A Brevibacterium flavum gene coding for glucose permease of the phosphoenolpyruvate-dependent phosphotransferase system (PTS) was cloned by complementing the Eschenichia coli ZSC113 mutations affecting a ptsG gene with the B. flavum genomic library. From the E. coli clone grown as red colony on a Mac-Conkey plate supplemented with glucose as an additional carbon source, a recombinant plasmid was isolated and named pBFT93. The plasmid pBFT93 was identified as carrying a 3.6-kb fragment of B. flavum chromosomal DNA which enables the E. coli transformant to use glucose or mannose as a sale carbon source in an M9 minimal medium.

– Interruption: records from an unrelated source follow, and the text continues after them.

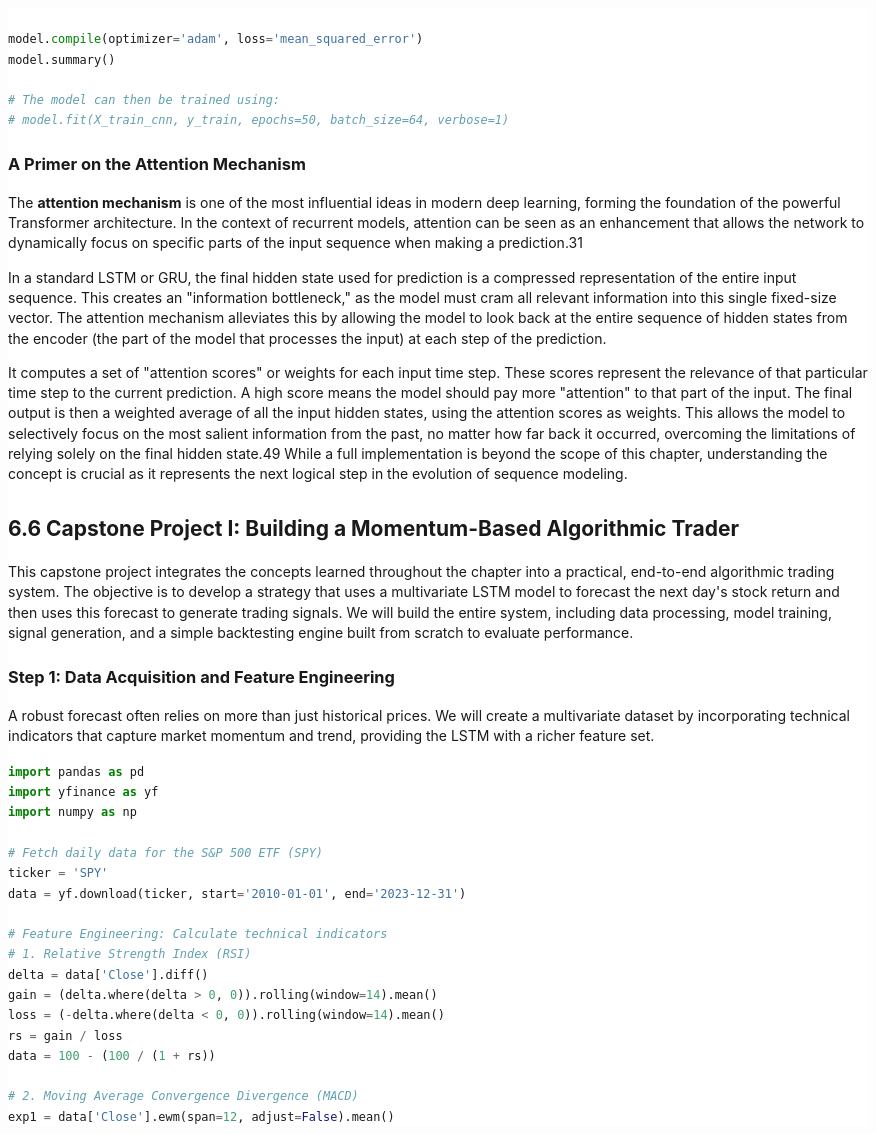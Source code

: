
 ```Python

model.compile(optimizer='adam', loss='mean_squared_error')
model.summary()

# The model can then be trained using:
# model.fit(X_train_cnn, y_train, epochs=50, batch_size=64, verbose=1)
```

### A Primer on the Attention Mechanism

The **attention mechanism** is one of the most influential ideas in modern deep learning, forming the foundation of the powerful Transformer architecture. In the context of recurrent models, attention can be seen as an enhancement that allows the network to dynamically focus on specific parts of the input sequence when making a prediction.31

In a standard LSTM or GRU, the final hidden state used for prediction is a compressed representation of the entire input sequence. This creates an "information bottleneck," as the model must cram all relevant information into this single fixed-size vector. The attention mechanism alleviates this by allowing the model to look back at the entire sequence of hidden states from the encoder (the part of the model that processes the input) at each step of the prediction.

It computes a set of "attention scores" or weights for each input time step. These scores represent the relevance of that particular time step to the current prediction. A high score means the model should pay more "attention" to that part of the input. The final output is then a weighted average of all the input hidden states, using the attention scores as weights. This allows the model to selectively focus on the most salient information from the past, no matter how far back it occurred, overcoming the limitations of relying solely on the final hidden state.49 While a full implementation is beyond the scope of this chapter, understanding the concept is crucial as it represents the next logical step in the evolution of sequence modeling.

## 6.6 Capstone Project I: Building a Momentum-Based Algorithmic Trader

This capstone project integrates the concepts learned throughout the chapter into a practical, end-to-end algorithmic trading system. The objective is to develop a strategy that uses a multivariate LSTM model to forecast the next day's stock return and then uses this forecast to generate trading signals. We will build the entire system, including data processing, model training, signal generation, and a simple backtesting engine built from scratch to evaluate performance.

### Step 1: Data Acquisition and Feature Engineering

A robust forecast often relies on more than just historical prices. We will create a multivariate dataset by incorporating technical indicators that capture market momentum and trend, providing the LSTM with a richer feature set.



```Python
import pandas as pd
import yfinance as yf
import numpy as np

# Fetch daily data for the S&P 500 ETF (SPY)
ticker = 'SPY'
data = yf.download(ticker, start='2010-01-01', end='2023-12-31')

# Feature Engineering: Calculate technical indicators
# 1. Relative Strength Index (RSI)
delta = data['Close'].diff()
gain = (delta.where(delta > 0, 0)).rolling(window=14).mean()
loss = (-delta.where(delta < 0, 0)).rolling(window=14).mean()
rs = gain / loss
data = 100 - (100 / (1 + rs))

# 2. Moving Average Convergence Divergence (MACD)
exp1 = data['Close'].ewm(span=12, adjust=False).mean()
```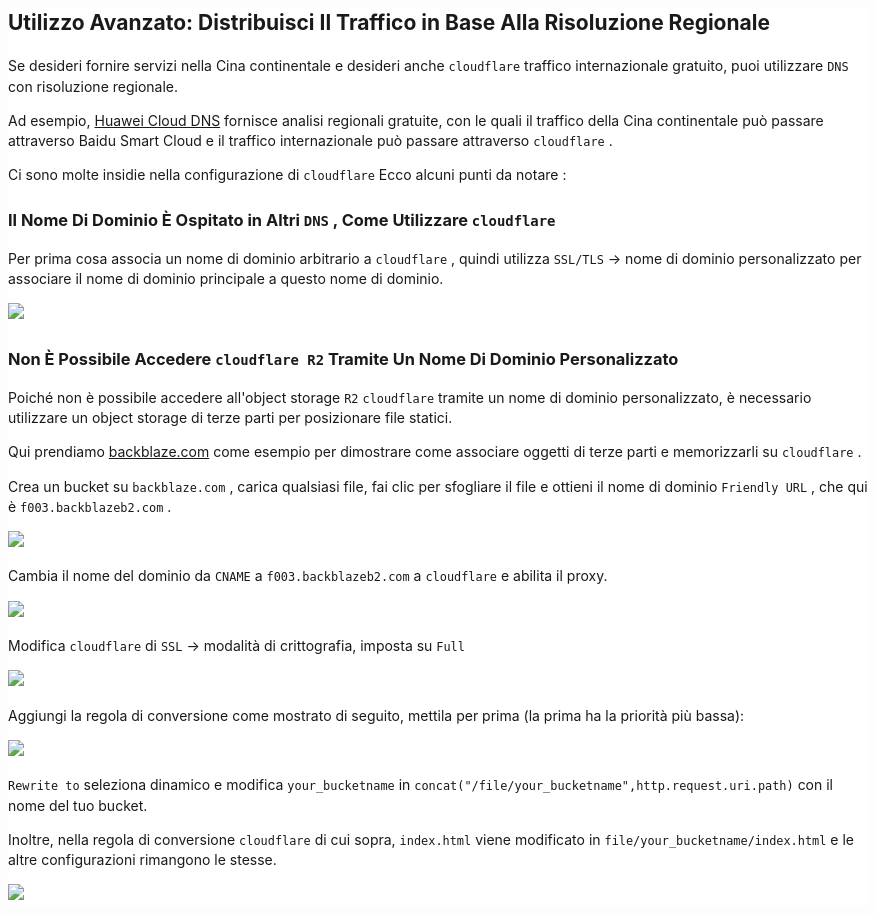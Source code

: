 ## Utilizzo Avanzato: Distribuisci Il Traffico in Base Alla Risoluzione Regionale

Se desideri fornire servizi nella Cina continentale e desideri anche `cloudflare` traffico internazionale gratuito, puoi utilizzare `DNS` con risoluzione regionale.

Ad esempio, [Huawei Cloud DNS](https://www.huaweicloud.com) fornisce analisi regionali gratuite, con le quali il traffico della Cina continentale può passare attraverso Baidu Smart Cloud e il traffico internazionale può passare attraverso `cloudflare` .

Ci sono molte insidie nella configurazione di `cloudflare` Ecco alcuni punti da notare :

### Il Nome Di Dominio È Ospitato in Altri `DNS` , Come Utilizzare `cloudflare`

Per prima cosa associa un nome di dominio arbitrario a `cloudflare` , quindi utilizza `SSL/TLS` → nome di dominio personalizzato per associare il nome di dominio principale a questo nome di dominio.

![](https://p.3ti.site/1725438658.avif)

### Non È Possibile Accedere `cloudflare R2` Tramite Un Nome Di Dominio Personalizzato

Poiché non è possibile accedere all'object storage `R2` `cloudflare` tramite un nome di dominio personalizzato, è necessario utilizzare un object storage di terze parti per posizionare file statici.

Qui prendiamo [backblaze.com](https://www.backblaze.com) come esempio per dimostrare come associare oggetti di terze parti e memorizzarli su `cloudflare` .

Crea un bucket su `backblaze.com` , carica qualsiasi file, fai clic per sfogliare il file e ottieni il nome di dominio `Friendly URL` , che qui è `f003.backblazeb2.com` .

![](//p.3ti.site/1725440783.avif)

Cambia il nome del dominio da `CNAME` a `f003.backblazeb2.com` a `cloudflare` e abilita il proxy.

![](//p.3ti.site/1725440896.avif)

Modifica `cloudflare` di `SSL` → modalità di crittografia, imposta su `Full`

![](//p.3ti.site/1725438572.avif)

Aggiungi la regola di conversione come mostrato di seguito, mettila per prima (la prima ha la priorità più bassa):

![](//p.3ti.site/1725443232.avif)

`Rewrite to` seleziona dinamico e modifica `your_bucketname` in `concat("/file/your_bucketname",http.request.uri.path)` con il nome del tuo bucket.

Inoltre, nella regola di conversione `cloudflare` di cui sopra, `index.html` viene modificato in `file/your_bucketname/index.html` e le altre configurazioni rimangono le stesse.

![](//p.3ti.site/1725441384.avif)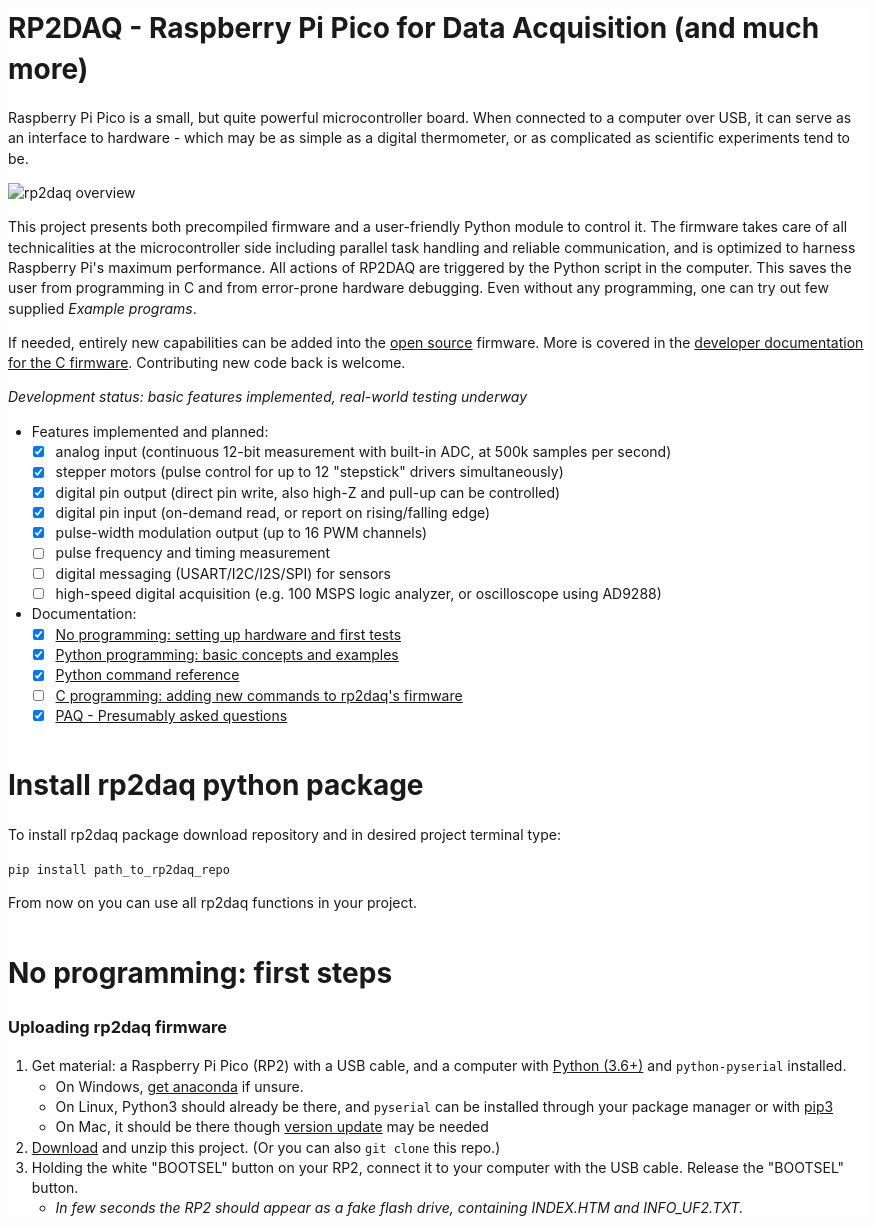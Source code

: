 # RP2DAQ - Raspberry Pi Pico for Data Acquisition (and much more)

Raspberry Pi Pico is a small, but quite powerful microcontroller board. When connected to a computer over USB, it can serve as an interface to hardware - which may be as simple as a digital thermometer, or as complicated as scientific experiments tend to be. 

![rp2daq overview](docs/overview_rp2.svg)

This project presents both precompiled firmware and a user-friendly Python module to control it. The firmware takes care of all technicalities at the microcontroller side including parallel task handling and reliable communication, and is optimized to harness Raspberry Pi's maximum performance. All actions of RP2DAQ are triggered by the Python script in the computer. This saves the user from programming in C and from error-prone hardware debugging. Even without any programming, one can try out few supplied *Example programs*. 

If needed, entirely new capabilities can be added into the [open source](LICENSE) firmware. More is covered in the [developer documentation for the C firmware](docs/DEVELOPERS.md). Contributing new code back is welcome. 

*Development status: basic features implemented, real-world testing underway*

 * Features implemented and planned: 
    * [x] analog input (continuous 12-bit measurement with built-in ADC, at 500k samples per second)
    * [x] stepper motors (pulse control for up to 12 "stepstick" drivers simultaneously)
	* [x] digital pin output (direct pin write, also high-Z and pull-up can be controlled)
	* [x] digital pin input (on-demand read, or report on rising/falling edge)
	* [x] pulse-width modulation output (up to 16 PWM channels)
	* [ ] pulse frequency and timing measurement
	* [ ] digital messaging (USART/I2C/I2S/SPI) for sensors 
	* [ ] high-speed digital acquisition (e.g. 100 MSPS logic analyzer, or oscilloscope using AD9288)
 * Documentation:
    * [x] [No programming: setting up hardware and first tests](#no-programming-first-steps)
    * [x] [Python programming: basic concepts and examples](#python-programming-basic-concepts)
    * [x] [Python command reference](docs/PYTHON_REFERENCE.md)
    * [ ] [C programming: adding new commands to rp2daq's firmware](docs/DEVELOPERS.md)
    * [x] [PAQ - Presumably asked questions](#paq-presumably-asked-questions)

# Install rp2daq python package
To install rp2daq package download repository and in desired project terminal type:
```bash
pip install path_to_rp2daq_repo
```
From now on you can use all rp2daq functions in your project.

# No programming: first steps

### Uploading rp2daq firmware

1. Get material: a Raspberry Pi Pico (RP2) with a USB cable, and a computer with [Python (3.6+)](https://realpython.com/installing-python/) and ```python-pyserial``` installed.
	* On Windows, [get anaconda](https://docs.anaconda.com/anaconda/install/windows/) if unsure.
	* On Linux, Python3 should already be there, and ```pyserial``` can be installed through your package manager or with [pip3](https://pypi.org/project/pyserial/)
    * On Mac, it should be there though [version update](https://code2care.org/pages/set-python-as-default-version-macos) may be needed
1. [Download](https://github.com/FilipDominec/rp2daq/archive/refs/heads/main.zip) and unzip this project. (Or you can also ```git clone``` this repo.)
1. Holding the white "BOOTSEL" button on your RP2, connect it to your computer with the USB cable. Release the "BOOTSEL" button.
    * *In few seconds the RP2 should appear as a fake flash drive, containing INDEX.HTM and INFO_UF2.TXT.*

The non-metabolizable sugar analogues, 2-deoxy-D-glucose (2-DG) and methyl-alpha-D-glucopyranoside (MeGlc) affected the growth of ZSC113 cells carrying the plasmid pBFT93 on minimal medium supplemented with non-PTS carbohydrate, glycerol, as a sole cabon source, while the analogues did not repress the growth of ZSC113 cells without pBFT93. It was also found that both 2-deoxy-D-[U-C-14]glucose and methyl-alpha-D-[U-C-14]glucopyranoside could be effectively transported into ZSC113 cells transformed with plasmid pBFT93. Several in vivo complementation studies suggested that the B. flavum DNA in pBFT93 encodes a glucose permease specific for glucose and mannose.